The Corner

Middle Class Income Stats

This strikes me as a very sensible and informative explanation of one aspect of the middle class income story. An excerpt:

In year 2000, after-tax income was $45,900. In 2004, it had increased to $48,400 after taking out the effect of inflation. That is an increase of $2500, or 5.5% (contrary to what the Census Bureau figures suggest). Note that actual incomes increased more than that, but this is the increase that occurred over and above the rate of inflation. When the numbers for 2005 come out, there is no doubt that they will be higher still. As such, it is simply wrong to assert that the median family is $1300 poorer in 2005 compared to 2000. The Census figures indicate that families feel poorer, but that might be because we have a media that is largely incapable of reporting anything positive about the economy. Whatever the reason, it happens not to be true. People in the middle in America are getting better off with each passing year. As such, Gene Sperling should have said “The typical American family is making $2,500 in inflation-adjusted dollars more than they were in 2000. They’re $2,500 richer each and every year. If Rudy Giuliani and President Bush want to say that’s success, they can.” And they should.
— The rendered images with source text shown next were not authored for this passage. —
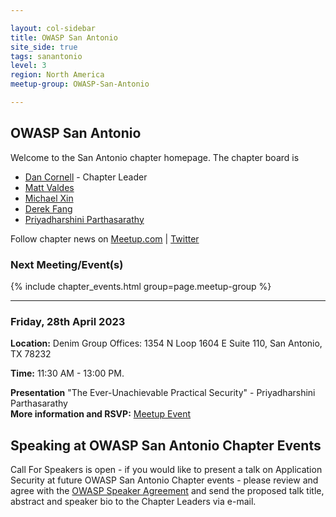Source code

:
 ```yaml
---

layout: col-sidebar
title: OWASP San Antonio
site_side: true
tags: sanantonio
level: 3
region: North America
meetup-group: OWASP-San-Antonio

---
```


OWASP San Antonio
-----------------
Welcome to the San Antonio chapter homepage. The chapter board is 

* <a href="mailto:dan.cornell@owasp.org">Dan Cornell</a> - Chapter Leader
* <a href="mailto:matt.valdes@owasp.org">Matt Valdes</a>
* <a href="mailto:michael.xin@owasp.org">Michael Xin</a> 
* <a href="mailto:derek.fang@owasp.org">Derek Fang</a>
* <a href="mailto:priyadharshini.parthasarathy@owasp.org">Priyadharshini Parthasarathy</a>

Follow chapter news on [Meetup.com](https://meetup.com/OWASP-San-Antonio) | [Twitter](https://twitter.com/owaspsanantonio)

### Next Meeting/Event(s)

{% include chapter_events.html group=page.meetup-group %}

---------------------
### Friday, 28th April 2023

**Location:** Denim Group Offices: 1354 N Loop 1604 E Suite 110, San Antonio, TX 78232

**Time:** 11:30 AM - 13:00 PM.

**Presentation**
"The Ever-Unachievable Practical Security" - Priyadharshini Parthasarathy <br>
**More information and RSVP:** [Meetup Event](https://www.meetup.com/owasp-sanantonio/events/292870330/)

Speaking at OWASP San Antonio Chapter Events
--------------------------------------------
Call For Speakers is open - if you would like to present a talk on Application Security at future OWASP San Antonio Chapter events - please review and agree with the [OWASP Speaker Agreement](Speaker_Agreement "wikilink") and send the proposed talk title, abstract and speaker bio to the Chapter Leaders via e-mail.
Update: A reader responds:

Dear Jonah:

You are assuming that the inflation stats are correct. In the past 5

years, house prices have doubled, health care costs soared, gas

prices doubled, food increased, extra. The middle class lives in

reality, not government statistics. That is why the middle class is

not happy about the economy. My take, the Fed has created massive

inflation thanks to low interest rates and too much money in the

system and the middle class is paying for it. What good is low

interest rates if the price of a house doubles?

Update II: My Productivity Guy writes in:

Jonah

I’m in the office working on a deadline, but decided to take a Corner break and noticed your post on Middle Class Income Stats and your reader’s response that the inflation stats over the last five years must be wrong because of rising housing prices, costs of medical care, gasoline etc. 

In fact, the growth in inflation-adjusted income is almost certainly biased down because it is well-known that the CPI overstates the actual growth in prices paid by consumers.  This is so for a number of reasons, such as the fact that the CPI is only computed with “list” prices and not the discounted prices that consumers often pay, and it is a fixed-weight index which does not reflect changing consumption patterns (i.e. people invariably tend to purchase less of products whose prices are rising more rapidly – therefore if this decline in consumer’s actual purchases was factored into the index calculation, the products with the most rapidly increasing prices would be weighted less and the overall index would grow less rapidly).  There was actually a Presidential Commission that looked into this issue in 1996, headed by the very respected economist Michael Boskin.  It estimated that the CPI overstated the real increase in prices paid by consumers by 1.1% on average per year.  This implies that rather than growing by 5.5% over the 2000-2004 period, a more accurate measure would imply growth in median incomes by as much as 9.9% over 2000-2004 – extremely respectable especially when you consider that it included the 2001 recession.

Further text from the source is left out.